■ INSTRUCTIONS FOR THE TASK: Retype only the lines from the top of the records to the line with "- 📄 Know about", including that line but none of the pictures.

■ SUPPLIED MATERIAL:
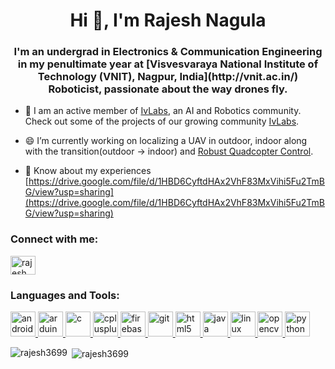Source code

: <h1 align="center">Hi 👋, I'm Rajesh Nagula</h1>
<h3 align="center">I'm an undergrad in Electronics & Communication Engineering in my penultimate year at [Visvesvaraya National Institute of Technology (VNIT), Nagpur, India](http://vnit.ac.in/) Roboticist, passionate about the way drones fly.</h3>

- 🔭 I am an active member of [IvLabs](https://www.ivlabs.in/), an AI and Robotics community. Check out some of the projects of our growing community [IvLabs](https://github.com/IvLabs).

- 😄 I’m currently working on localizing a UAV in outdoor, indoor along with the transition(outdoor -> indoor) and [Robust Quadcopter Control](https://github.com/IvLabs/robust_quadcopter_control).

- 📄 Know about my experiences [https://drive.google.com/file/d/1HBD6CyftdHAx2VhF83MxVihi5Fu2TmBG/view?usp=sharing](https://drive.google.com/file/d/1HBD6CyftdHAx2VhF83MxVihi5Fu2TmBG/view?usp=sharing)

<h3 align="left">Connect with me:</h3>
<p align="left">
<a href="https://linkedin.com/in/rajesh nagula" target="blank"><img align="center" src="https://cdn.jsdelivr.net/npm/simple-icons@3.0.1/icons/linkedin.svg" alt="rajesh nagula" height="30" width="40" /></a>
</p>

<h3 align="left">Languages and Tools:</h3>
<p align="left"> <a href="https://developer.android.com" target="_blank"> <img src="https://devicons.github.io/devicon/devicon.git/icons/android/android-original-wordmark.svg" alt="android" width="40" height="40"/> </a> <a href="https://www.arduino.cc/" target="_blank"> <img src="https://cdn.worldvectorlogo.com/logos/arduino-1.svg" alt="arduino" width="40" height="40"/> </a> <a href="https://www.cprogramming.com/" target="_blank"> <img src="https://devicons.github.io/devicon/devicon.git/icons/c/c-original.svg" alt="c" width="40" height="40"/> </a> <a href="https://www.w3schools.com/cpp/" target="_blank"> <img src="https://devicons.github.io/devicon/devicon.git/icons/cplusplus/cplusplus-original.svg" alt="cplusplus" width="40" height="40"/> </a> <a href="https://firebase.google.com/" target="_blank"> <img src="https://www.vectorlogo.zone/logos/firebase/firebase-icon.svg" alt="firebase" width="40" height="40"/> </a> <a href="https://git-scm.com/" target="_blank"> <img src="https://www.vectorlogo.zone/logos/git-scm/git-scm-icon.svg" alt="git" width="40" height="40"/> </a> <a href="https://www.w3.org/html/" target="_blank"> <img src="https://devicons.github.io/devicon/devicon.git/icons/html5/html5-original-wordmark.svg" alt="html5" width="40" height="40"/> </a> <a href="https://www.java.com" target="_blank"> <img src="https://devicons.github.io/devicon/devicon.git/icons/java/java-original-wordmark.svg" alt="java" width="40" height="40"/> </a> <a href="https://www.linux.org/" target="_blank"> <img src="https://devicons.github.io/devicon/devicon.git/icons/linux/linux-original.svg" alt="linux" width="40" height="40"/> </a> <a href="https://opencv.org/" target="_blank"> <img src="https://www.vectorlogo.zone/logos/opencv/opencv-icon.svg" alt="opencv" width="40" height="40"/> </a> <a href="https://www.python.org" target="_blank"> <img src="https://devicons.github.io/devicon/devicon.git/icons/python/python-original.svg" alt="python" width="40" height="40"/> </a> </p>

<p><img align="left" src="https://github-readme-stats.vercel.app/api/top-langs?username=rajesh3699&show_icons=true&locale=en&layout=compact" alt="rajesh3699" /></p>

<p>&nbsp;<img align="center" src="https://github-readme-stats.vercel.app/api?username=rajesh3699&show_icons=true&locale=en" alt="rajesh3699" /></p>
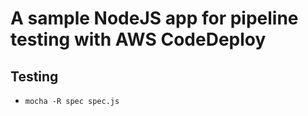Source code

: # A sample NodeJS app for pipeline testing with AWS CodeDeploy

## Testing
* `mocha -R spec spec.js`
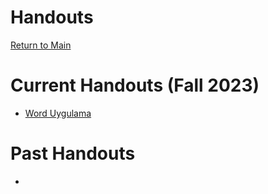 # Handouts

[Return to Main](../../README.md)

Current Handouts (Fall 2023)
==============

-   [Word Uygulama](https://drive.google.com/drive/folders/1bAG07fmWQUx67FaGgj5nHatM7uf5O7jv?usp=drive_link)

Past Handouts
============

-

■ FINISHED TASK:
Source code

: <h1 align="center">Hi 👋, I'm Rajesh Nagula</h1>
<h3 align="center">I'm an undergrad in Electronics & Communication Engineering in my penultimate year at [Visvesvaraya National Institute of Technology (VNIT), Nagpur, India](http://vnit.ac.in/) Roboticist, passionate about the way drones fly.</h3>

- 🔭 I am an active member of [IvLabs](https://www.ivlabs.in/), an AI and Robotics community. Check out some of the projects of our growing community [IvLabs](https://github.com/IvLabs).

- 😄 I’m currently working on localizing a UAV in outdoor, indoor along with the transition(outdoor -> indoor) and [Robust Quadcopter Control](https://github.com/IvLabs/robust_quadcopter_control).

- 📄 Know about my experiences [https://drive.google.com/file/d/1HBD6CyftdHAx2VhF83MxVihi5Fu2TmBG/view?usp=sharing](https://drive.google.com/file/d/1HBD6CyftdHAx2VhF83MxVihi5Fu2TmBG/view?usp=sharing)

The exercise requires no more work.